Os pacientes foram acompanhados por 180 dias e, majoritariamente, apareceram com o “novo” episódio entre 40 e 60 dias após o inicial. A análise com espectrometria de massa (equipamento que identifica compostos com base na massa molecular) revelou 52 e 37 metabólitos significativos nos participantes recorrentes e não recorrentes, respectivamente.
“No momento em que o paciente chega com o episódio inicial de malária, há uma superexpressão de metabólitos, situação que muda completamente nos episódios de recorrência, caracterizada pelo maior número de metabólitos diminuídos”, relata à Agência FAPESP Jessica R. S. Alves, pesquisadora do Instituto de Biologia (IB) da Unicamp e uma das autoras do trabalho.
“Além disso, entre os pacientes com recorrência, observamos uma modulação principalmente em vias lipídicas envolvidas na produção de prostaglandina e leucotrienos – moléculas envolvidas na resposta imune do hospedeiro.
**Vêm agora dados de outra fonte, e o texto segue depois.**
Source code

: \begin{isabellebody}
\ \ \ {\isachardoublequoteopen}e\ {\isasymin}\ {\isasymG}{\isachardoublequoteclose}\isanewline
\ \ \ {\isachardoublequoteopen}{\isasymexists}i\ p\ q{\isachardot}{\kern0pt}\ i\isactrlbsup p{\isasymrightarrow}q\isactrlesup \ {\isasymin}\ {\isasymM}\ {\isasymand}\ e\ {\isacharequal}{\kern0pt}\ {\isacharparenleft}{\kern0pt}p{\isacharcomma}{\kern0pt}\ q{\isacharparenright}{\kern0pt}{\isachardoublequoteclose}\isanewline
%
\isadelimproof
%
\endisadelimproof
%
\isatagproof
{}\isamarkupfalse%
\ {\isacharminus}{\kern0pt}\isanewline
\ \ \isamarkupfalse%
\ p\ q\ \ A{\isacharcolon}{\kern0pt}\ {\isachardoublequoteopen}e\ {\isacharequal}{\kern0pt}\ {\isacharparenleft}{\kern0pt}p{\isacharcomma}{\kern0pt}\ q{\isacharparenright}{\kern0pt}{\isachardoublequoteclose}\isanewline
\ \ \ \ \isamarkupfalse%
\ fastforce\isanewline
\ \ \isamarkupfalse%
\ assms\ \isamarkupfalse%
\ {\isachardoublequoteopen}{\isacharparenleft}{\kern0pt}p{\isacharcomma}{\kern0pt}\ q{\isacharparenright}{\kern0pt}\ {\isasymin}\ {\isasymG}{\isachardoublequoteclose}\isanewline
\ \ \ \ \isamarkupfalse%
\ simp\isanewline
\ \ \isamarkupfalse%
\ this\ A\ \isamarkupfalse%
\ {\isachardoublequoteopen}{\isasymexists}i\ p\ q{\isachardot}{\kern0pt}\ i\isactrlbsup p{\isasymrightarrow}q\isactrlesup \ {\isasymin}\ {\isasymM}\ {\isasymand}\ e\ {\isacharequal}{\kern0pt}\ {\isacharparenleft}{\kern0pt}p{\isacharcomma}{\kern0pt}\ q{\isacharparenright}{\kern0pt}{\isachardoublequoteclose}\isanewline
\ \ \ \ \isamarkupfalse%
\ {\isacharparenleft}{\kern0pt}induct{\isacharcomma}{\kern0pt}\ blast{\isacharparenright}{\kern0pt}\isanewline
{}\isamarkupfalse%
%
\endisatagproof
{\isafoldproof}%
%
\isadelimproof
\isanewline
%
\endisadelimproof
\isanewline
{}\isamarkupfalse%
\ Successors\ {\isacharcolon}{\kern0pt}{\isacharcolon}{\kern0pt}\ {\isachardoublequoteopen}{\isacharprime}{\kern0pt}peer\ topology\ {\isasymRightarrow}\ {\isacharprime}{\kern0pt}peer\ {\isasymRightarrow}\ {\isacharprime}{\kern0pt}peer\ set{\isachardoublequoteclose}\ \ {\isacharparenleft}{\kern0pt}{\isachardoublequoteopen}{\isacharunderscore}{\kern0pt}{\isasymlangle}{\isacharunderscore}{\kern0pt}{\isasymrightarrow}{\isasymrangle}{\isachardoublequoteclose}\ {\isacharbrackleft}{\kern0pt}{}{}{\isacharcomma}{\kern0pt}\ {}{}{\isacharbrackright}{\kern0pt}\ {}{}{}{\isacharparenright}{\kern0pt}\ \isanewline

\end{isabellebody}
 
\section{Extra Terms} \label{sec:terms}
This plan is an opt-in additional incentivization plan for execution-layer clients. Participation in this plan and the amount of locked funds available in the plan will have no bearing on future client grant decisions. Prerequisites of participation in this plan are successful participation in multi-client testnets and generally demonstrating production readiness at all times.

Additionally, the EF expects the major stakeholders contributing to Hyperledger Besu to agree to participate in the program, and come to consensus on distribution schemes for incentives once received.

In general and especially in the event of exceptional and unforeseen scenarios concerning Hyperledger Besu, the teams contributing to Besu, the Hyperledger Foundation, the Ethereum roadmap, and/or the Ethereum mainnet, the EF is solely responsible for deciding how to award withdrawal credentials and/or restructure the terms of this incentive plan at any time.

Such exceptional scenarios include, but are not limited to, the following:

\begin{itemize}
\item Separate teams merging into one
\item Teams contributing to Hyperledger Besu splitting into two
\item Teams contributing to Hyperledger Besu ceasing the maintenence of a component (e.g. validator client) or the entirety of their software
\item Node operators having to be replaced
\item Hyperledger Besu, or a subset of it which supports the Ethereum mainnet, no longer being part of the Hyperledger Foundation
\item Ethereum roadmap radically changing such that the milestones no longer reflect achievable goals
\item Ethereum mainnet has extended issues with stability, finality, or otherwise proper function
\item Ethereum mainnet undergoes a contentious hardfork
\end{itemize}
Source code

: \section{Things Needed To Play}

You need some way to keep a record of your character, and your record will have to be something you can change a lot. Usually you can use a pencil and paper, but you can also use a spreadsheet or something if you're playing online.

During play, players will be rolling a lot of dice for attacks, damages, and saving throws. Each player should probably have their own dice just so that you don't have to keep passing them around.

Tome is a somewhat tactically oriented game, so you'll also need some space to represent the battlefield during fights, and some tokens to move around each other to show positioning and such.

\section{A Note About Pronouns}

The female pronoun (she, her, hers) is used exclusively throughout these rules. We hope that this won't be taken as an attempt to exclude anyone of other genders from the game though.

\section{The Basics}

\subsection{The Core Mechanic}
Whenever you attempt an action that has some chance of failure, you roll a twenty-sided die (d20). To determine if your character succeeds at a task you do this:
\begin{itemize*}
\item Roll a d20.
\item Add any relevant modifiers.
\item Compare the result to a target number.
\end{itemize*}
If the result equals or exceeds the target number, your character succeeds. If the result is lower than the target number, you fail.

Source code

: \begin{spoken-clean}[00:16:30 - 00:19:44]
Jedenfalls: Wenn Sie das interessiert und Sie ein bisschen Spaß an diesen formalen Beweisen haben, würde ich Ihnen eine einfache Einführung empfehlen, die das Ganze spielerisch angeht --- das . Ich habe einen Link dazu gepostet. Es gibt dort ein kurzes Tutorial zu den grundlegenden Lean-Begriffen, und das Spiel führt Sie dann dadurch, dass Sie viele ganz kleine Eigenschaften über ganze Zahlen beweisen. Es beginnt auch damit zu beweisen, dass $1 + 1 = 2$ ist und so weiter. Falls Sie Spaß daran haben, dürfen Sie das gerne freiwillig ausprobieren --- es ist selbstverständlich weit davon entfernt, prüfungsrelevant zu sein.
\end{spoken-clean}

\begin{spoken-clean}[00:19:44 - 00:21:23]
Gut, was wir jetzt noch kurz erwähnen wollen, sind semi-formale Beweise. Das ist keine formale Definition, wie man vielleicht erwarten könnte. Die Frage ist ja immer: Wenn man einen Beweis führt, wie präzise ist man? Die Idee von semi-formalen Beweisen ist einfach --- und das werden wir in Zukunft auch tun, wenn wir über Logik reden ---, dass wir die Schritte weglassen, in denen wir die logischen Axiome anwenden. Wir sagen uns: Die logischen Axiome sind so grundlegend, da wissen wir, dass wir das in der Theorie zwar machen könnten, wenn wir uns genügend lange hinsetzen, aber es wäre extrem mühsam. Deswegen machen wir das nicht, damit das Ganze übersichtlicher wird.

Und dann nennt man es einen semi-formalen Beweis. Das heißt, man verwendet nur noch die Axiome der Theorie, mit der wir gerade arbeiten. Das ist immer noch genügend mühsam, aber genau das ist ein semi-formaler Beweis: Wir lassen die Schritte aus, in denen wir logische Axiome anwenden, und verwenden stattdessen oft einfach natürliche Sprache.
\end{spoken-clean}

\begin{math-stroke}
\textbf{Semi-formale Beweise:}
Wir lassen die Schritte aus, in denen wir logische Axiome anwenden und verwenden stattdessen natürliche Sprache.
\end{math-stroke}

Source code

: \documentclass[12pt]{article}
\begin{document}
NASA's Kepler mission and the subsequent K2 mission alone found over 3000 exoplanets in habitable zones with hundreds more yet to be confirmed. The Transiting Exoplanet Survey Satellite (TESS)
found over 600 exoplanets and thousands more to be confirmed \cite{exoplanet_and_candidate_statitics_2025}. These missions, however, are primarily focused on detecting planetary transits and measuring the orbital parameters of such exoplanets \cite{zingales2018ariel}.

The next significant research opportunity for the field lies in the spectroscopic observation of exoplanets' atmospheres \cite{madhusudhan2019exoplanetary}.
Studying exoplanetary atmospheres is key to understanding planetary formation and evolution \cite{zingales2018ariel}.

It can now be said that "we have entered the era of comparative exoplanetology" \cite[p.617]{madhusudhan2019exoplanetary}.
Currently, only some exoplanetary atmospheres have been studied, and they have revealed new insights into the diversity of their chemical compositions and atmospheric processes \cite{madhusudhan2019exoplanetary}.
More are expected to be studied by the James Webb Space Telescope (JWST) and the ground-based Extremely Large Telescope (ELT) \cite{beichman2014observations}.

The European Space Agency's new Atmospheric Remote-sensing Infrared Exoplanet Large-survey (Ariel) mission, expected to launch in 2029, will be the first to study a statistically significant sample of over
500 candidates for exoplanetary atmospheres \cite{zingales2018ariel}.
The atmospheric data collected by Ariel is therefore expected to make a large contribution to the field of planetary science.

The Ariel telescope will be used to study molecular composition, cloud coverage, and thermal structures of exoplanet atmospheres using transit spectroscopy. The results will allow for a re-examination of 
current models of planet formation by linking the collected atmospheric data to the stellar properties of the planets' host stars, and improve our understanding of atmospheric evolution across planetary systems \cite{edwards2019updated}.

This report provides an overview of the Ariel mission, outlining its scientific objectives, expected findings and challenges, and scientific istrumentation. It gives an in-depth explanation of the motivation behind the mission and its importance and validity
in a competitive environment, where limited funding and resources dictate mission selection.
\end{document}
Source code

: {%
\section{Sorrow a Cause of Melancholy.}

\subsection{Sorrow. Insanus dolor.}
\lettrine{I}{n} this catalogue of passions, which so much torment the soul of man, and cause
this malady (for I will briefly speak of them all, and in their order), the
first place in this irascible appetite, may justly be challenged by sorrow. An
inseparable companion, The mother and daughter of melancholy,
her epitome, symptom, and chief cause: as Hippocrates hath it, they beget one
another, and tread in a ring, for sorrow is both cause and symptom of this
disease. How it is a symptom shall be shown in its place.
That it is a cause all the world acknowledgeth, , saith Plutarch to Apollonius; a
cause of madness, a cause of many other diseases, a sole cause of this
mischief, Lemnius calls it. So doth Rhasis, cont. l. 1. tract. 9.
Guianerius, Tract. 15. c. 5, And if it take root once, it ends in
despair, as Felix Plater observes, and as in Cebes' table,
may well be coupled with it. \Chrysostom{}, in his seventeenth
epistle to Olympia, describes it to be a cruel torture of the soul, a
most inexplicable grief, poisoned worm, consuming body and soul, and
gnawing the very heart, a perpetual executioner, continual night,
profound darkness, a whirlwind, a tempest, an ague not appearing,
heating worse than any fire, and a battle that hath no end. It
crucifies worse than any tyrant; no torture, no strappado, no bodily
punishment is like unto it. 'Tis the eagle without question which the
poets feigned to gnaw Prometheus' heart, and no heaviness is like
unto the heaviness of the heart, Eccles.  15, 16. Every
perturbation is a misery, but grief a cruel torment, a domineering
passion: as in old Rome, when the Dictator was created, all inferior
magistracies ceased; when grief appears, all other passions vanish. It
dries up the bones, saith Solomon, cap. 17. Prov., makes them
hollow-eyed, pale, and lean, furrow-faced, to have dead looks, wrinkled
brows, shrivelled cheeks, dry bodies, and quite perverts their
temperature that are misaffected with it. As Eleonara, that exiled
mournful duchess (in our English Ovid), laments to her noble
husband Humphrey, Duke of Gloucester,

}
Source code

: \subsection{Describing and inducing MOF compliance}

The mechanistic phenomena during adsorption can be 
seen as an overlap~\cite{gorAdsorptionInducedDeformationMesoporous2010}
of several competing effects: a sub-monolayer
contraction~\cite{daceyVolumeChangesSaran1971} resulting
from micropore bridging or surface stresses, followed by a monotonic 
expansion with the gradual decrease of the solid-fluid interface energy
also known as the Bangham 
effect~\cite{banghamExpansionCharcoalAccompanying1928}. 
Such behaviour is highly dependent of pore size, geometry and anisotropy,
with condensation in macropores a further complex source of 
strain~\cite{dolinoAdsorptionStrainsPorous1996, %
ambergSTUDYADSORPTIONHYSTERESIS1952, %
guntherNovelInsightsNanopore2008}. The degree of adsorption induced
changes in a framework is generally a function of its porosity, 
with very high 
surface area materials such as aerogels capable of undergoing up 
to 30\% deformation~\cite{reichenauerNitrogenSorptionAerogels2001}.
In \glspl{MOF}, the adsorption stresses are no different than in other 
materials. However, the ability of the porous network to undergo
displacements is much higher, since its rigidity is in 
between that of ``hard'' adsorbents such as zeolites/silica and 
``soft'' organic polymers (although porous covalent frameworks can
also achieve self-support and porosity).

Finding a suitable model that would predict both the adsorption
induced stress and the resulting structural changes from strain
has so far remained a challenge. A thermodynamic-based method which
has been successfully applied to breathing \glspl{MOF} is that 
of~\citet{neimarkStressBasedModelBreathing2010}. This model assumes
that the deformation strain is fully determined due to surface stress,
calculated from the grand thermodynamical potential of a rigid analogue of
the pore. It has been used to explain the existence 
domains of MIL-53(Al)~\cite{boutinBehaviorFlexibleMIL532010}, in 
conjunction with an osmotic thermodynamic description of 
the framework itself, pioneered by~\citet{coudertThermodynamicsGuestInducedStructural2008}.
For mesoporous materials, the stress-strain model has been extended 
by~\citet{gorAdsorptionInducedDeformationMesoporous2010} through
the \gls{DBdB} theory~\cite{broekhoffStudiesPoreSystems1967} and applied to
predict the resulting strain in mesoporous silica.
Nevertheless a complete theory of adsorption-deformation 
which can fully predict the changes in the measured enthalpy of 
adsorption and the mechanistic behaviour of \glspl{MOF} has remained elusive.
Já o grupo que estava no primeiro episódio foi caracterizado por alterações no metabolismo do triptofano e da vitamina B6 [piridoxina], que já foram descritos na literatura científica como importantes nutrientes do hospedeiro utilizados pelo parasita para se desenvolver.”
Os pesquisadores realizaram ainda uma análise de dados mais aprofundada, que revelou o enriquecimento de outras vias metabólicas para o fenótipo da malária recorrente, incluindo substâncias como butanoato, aspartato, asparagina e N-glicano.
“Todos esses marcadores podem sugerir vias com associação à recorrência e podem, no futuro, ser usados para caracterizá-la”, diz Gisely C. de Melo, pesquisadora da UEA que também assina o estudo.
Perspectivas
“A principal contribuição do trabalho foi direcionar as análises em relação a quais vias metabólicas precisamos investigar mais profundamente para tentar entender e preencher lacunas que envolvem o estudo das recorrências”, diz Fabio Trindade Maranhão Costa, professor do IB-Unicamp e coautor do artigo.
No entanto, os pesquisadores destacam duas limitações do estudo: o número de participantes (relativamente pequeno) e a incerteza sobre a origem das recorrências (poderia ser uma recaída ou um nova infecção, por exemplo).
“Não temos, hoje, como diagnosticar as recaídas e tratá-las adequadamente”, sublinha Melo.
Segundo os autores, os próximos passos envolvem a condução de estudos multicêntricos, com um maior número de pacientes e uma cobertura geográfica mais ampla do P. vivax. Além disso, o grupo pretende associar à metabolômica plasmática investigações lipidômicas (conjunto de lipídeos), proteômicas (conjunto de proteínas), transcriptômicas (conjunto de RNAs transcritos) e genômicas (sequenciamento genômico). Também devem ser feitas análises do perfil imunológico de pacientes com ou sem recorrências.
Além da FAPESP, apoiaram a pesquisa agora divulgada o Conselho Nacional de Desenvolvimento Científico e Tecnológico (CNPq), The World Academy of Science (TWAS), a Fundação de Amparo à Pesquisa do Estado do Amazonas (Fapeam) e o Instituto Serrapilheira.
O artigo Host metabolomic responses in recurrent P. vivax malaria pode ser lido em: www.nature.com/articles/s41598-024-54231-5.